Chimpanzee Feet Allow Scientists a New Grasp on Human Foot Evolution

You wrote "I was referring to your comments to Rob."
I slammed a paragraph that Rob wrote which contained the phrase " stand by to be slammed, Kidd" . To my mind Rob wrote a provocative paragraph , eyes wide open .Given the context I very much doubt he was offended .

Eric you also wrote -
"Gerry, I am saying that you appear to be overstating the importance of the intrinsic muscles."

Given the evidence I don't think so .
Here are some quotations from recent papers -
1 Tosovic

The results suggest that the architecture and contraction time of the FDB reflect its unique direct contribution, through toe flexion, to postural stability and the rapid development of ground reaction forces during forceful activities such as running and jumping.

2 Kelly

Activation of the plantar intrinsic foot muscles increases with increasing postural demand. These muscles are clearly important in postural control and are recruited in a highly co-ordinated manner to stabilise the foot and maintain balance in the medio-lateral direction, particularly during single leg stance

3 Kelly 2014

Our following experiment has shown that activation of the plantar intrinsic foot muscles under load produced significant alterations in metatarsal and calcaneus segment angles, which countered the deformation occurring owing to the initial load and ultimately increased LA stiffness. This active arch buttressing mechanism may have important implications for how forces are transmitted during locomotion and postural activities.

4 Wallace 2016

The abductor hallucis and the abductor digiti minimi are likely important contributors to upright standing balance control and they are capable of dynamic vestibular responses which can be modulated by other sensory feedback as well as by cortical activity. "

5 Zhang 2017

Our results showed that larger abductor hallucis correlated to smaller COP sway, while larger peroneus muscles correlated to larger COP sway during single-leg standing. Larger abductor hallucis also benefited open-loop dynamic stability, as well as supported a more efficient transfer from open-loop to closed loop control mechanisms. These results suggest that the morphology of foot muscles plays an important role in balance performance, and that strengthening the intrinsic foot muscles may be an effective way to improve balance.





Eric , you keep saying that the extrinsics are more important than the intrinsics . Who said it was a competition ?

 

You have my assurance that Rob was not offended; I just don't agree with you. It is not a question of following the literature, wherever it may take you. To me. all of the above may loosely be lumped together as arch support. I think that you are making too much of a simple issue. As always, I stand to be corrected.

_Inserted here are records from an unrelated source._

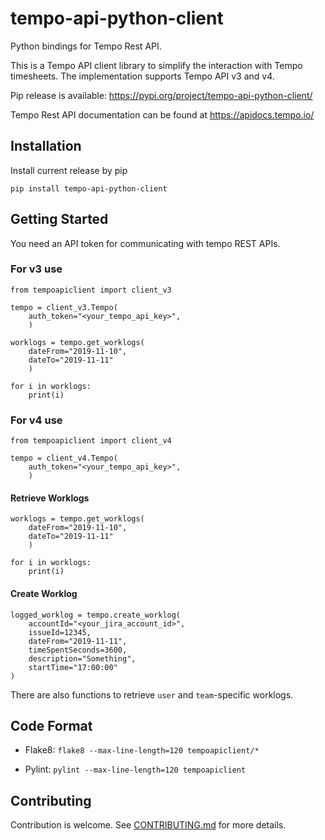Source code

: # tempo-api-python-client

Python bindings for Tempo Rest API.

This is a Tempo API client library to simplify the interaction with Tempo timesheets. The implementation supports Tempo API v3 and v4.

Pip release is available: https://pypi.org/project/tempo-api-python-client/

Tempo Rest API documentation can be found at https://apidocs.tempo.io/


## Installation

Install current release by pip

```
pip install tempo-api-python-client
```


## Getting Started

You need an API token for communicating with tempo REST APIs. 

### For v3 use

    from tempoapiclient import client_v3

    tempo = client_v3.Tempo(
        auth_token="<your_tempo_api_key>",
        )

    worklogs = tempo.get_worklogs(
        dateFrom="2019-11-10",
        dateTo="2019-11-11"
        )

    for i in worklogs:
        print(i)

### For v4 use

    from tempoapiclient import client_v4

    tempo = client_v4.Tempo(
        auth_token="<your_tempo_api_key>",
        )

#### Retrieve Worklogs

    worklogs = tempo.get_worklogs(
        dateFrom="2019-11-10",
        dateTo="2019-11-11"
        )

    for i in worklogs:
        print(i)


#### Create Worklog

    logged_worklog = tempo.create_worklog(
        accountId="<your_jira_account_id>",
        issueId=12345,
        dateFrom="2019-11-11",
        timeSpentSeconds=3600,
        description="Something",
        startTime="17:00:00"
    )

There are also functions to retrieve `user` and `team`-specific worklogs.


## Code Format

- Flake8: `flake8 --max-line-length=120 tempoapiclient/*`

- Pylint: `pylint --max-line-length=120 tempoapiclient`


## Contributing

Contribution is welcome. See [CONTRIBUTING.md](CONTRIBUTING.md) for more details.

Rob

 

Morning Rob , morning Eric .
Please see the abstract below which relates to foot posture and therefore ,to an extent , the inversion eversion of the TC stack . Easier to balance on an intelligent /cooperating structure than a foot with all the responsiveness of a dead haddock .

Gerry
Contributions of foot muscles and plantar fascia morphology to foot posture
Angin, S, Mickle, KJ and Nester, CJ 201
Gait & Posture . (In Press)

Background: The plantar foot muscles and plantar fascia differ between different foot postures. However, how each individual plantar structure contribute to foot posture has not been explored. The purpose of this study was to investigate the associations between static foot posture and morphology of plantar foot muscles and plantar fascia and thus the contributions of these structures to static foot posture.
Methods: A total of 111 participants were recruited, 43 were classified as having pes planus and 68 as having normal foot posture using Foot Posture Index assessment tool. Images from the flexor digitorum longus (FDL), flexor hallucis longus (FHL), peroneus longus and brevis (PER), flexor hallucis brevis (FHB), flexor digitorum brevis (FDB) and abductor hallucis (AbH) muscles, and the calcaneal (PF1), middle (PF2) and metatarsal (PF3) regions of the plantar fascia were obtained using a Venue 40 ultrasound system with a 5–13 MHz transducer.
Results: In order of decreasing contribution, PF3>FHB>FHL>PER>FDB were all associated with FPI and able to explain 69% of the change in FPI scores. PF3 was the highest contributor explaining 52% of increases in FPI score. Decreased thickness was associated with increased FPI score. Smaller cross sectional area (CSA) in FHB and PER muscles explained 20% and 8% of increase in FPI score. Larger CSA of FDB and FHL muscles explained 4% and 14% increase in FPI score respectively.
Conclusion: The medial plantar structures and the plantar fascia appear to be the major contributors to static foot posture. Elucidating the individual contribution of multiple muscles of the foot could provide insight about their role in the foot posture.​

 

And that is exactly right - contributing to arch support. Let us not forget that the arch is a misnomer - it is actually best modeled on a half dome, with maximum height on the medial side. Thus. medial muscles (which are in fact the only ones tested), work to support it.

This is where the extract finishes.